Generalized Calibration Error

Copyright 2022 Carnegie Mellon University.

NO WARRANTY. THIS CARNEGIE MELLON UNIVERSITY AND SOFTWARE ENGINEERING INSTITUTE
MATERIAL IS FURNISHED ON AN "AS-IS" BASIS. CARNEGIE MELLON UNIVERSITY MAKES NO
WARRANTIES OF ANY KIND, EITHER EXPRESSED OR IMPLIED, AS TO ANY MATTER 
INCLUDING, BUT NOT LIMITED TO, WARRANTY OF FITNESS FOR PURPOSE OR 
MERCHANTABILITY, EXCLUSIVITY, OR RESULTS OBTAINED FROM USE OF THE MATERIAL. 
CARNEGIE MELLON UNIVERSITY DOES NOT MAKE ANY WARRANTY OF ANY KIND WITH RESPECT
TO FREEDOM FROM PATENT, TRADEMARK, OR COPYRIGHT INFRINGEMENT.

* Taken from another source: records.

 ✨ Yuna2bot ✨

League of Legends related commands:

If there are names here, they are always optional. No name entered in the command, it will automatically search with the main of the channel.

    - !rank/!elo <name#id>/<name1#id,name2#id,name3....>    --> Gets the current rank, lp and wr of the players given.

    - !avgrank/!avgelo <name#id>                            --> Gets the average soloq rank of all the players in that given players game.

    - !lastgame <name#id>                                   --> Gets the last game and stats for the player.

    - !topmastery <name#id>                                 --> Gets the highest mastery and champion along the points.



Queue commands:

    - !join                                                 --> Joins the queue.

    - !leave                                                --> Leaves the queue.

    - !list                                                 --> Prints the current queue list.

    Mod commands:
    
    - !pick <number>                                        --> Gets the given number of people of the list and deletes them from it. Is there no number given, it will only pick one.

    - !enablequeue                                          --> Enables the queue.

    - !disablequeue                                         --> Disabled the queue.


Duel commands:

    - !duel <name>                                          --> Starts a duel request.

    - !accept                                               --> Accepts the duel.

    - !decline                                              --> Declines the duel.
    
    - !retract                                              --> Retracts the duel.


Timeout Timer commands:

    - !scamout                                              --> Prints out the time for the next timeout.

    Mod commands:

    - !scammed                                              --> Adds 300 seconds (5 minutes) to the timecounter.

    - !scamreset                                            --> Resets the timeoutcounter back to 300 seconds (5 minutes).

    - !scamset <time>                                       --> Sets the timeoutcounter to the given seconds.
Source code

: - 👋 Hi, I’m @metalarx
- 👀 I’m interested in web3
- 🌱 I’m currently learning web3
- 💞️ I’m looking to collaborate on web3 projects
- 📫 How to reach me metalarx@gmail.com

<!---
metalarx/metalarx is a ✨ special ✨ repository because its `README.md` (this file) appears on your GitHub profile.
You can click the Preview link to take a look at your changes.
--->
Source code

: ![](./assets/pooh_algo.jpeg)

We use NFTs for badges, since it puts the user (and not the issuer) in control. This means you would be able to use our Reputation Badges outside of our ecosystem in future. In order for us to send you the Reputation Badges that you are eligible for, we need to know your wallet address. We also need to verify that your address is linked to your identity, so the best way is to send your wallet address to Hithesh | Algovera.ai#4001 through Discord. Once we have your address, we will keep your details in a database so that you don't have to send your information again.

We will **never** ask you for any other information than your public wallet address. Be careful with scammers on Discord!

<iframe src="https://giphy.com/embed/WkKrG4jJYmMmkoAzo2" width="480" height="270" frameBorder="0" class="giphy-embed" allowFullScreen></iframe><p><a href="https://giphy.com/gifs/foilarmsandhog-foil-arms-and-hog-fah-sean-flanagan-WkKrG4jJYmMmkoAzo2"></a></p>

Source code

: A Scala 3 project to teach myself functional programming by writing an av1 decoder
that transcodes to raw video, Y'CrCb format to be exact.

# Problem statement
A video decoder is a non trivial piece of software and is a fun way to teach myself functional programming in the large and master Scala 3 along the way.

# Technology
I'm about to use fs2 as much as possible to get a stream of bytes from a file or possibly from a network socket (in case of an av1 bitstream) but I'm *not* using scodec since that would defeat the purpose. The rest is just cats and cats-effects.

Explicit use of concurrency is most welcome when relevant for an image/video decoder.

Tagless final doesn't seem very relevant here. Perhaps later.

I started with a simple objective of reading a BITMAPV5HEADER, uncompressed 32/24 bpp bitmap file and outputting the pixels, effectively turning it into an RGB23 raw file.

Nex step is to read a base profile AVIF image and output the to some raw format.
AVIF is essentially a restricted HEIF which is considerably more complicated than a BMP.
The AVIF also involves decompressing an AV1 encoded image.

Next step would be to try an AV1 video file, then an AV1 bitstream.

Released under a MIT (SEI)-style license, please see license.txt or contact 
permission@sei.cmu.edu for full terms.

[DISTRIBUTION STATEMENT A] This material has been approved for public release 
and unlimited distribution.  Please see Copyright notice for non-US Government 
use and distribution.

This Software includes and/or makes use of the following Third-Party Software 
subject to its own license:

1. calibration (https://github.com/uu-sml/calibration/blob/master/LICENSE) 
Copyright 2019 Carl Andersson, David Widmann.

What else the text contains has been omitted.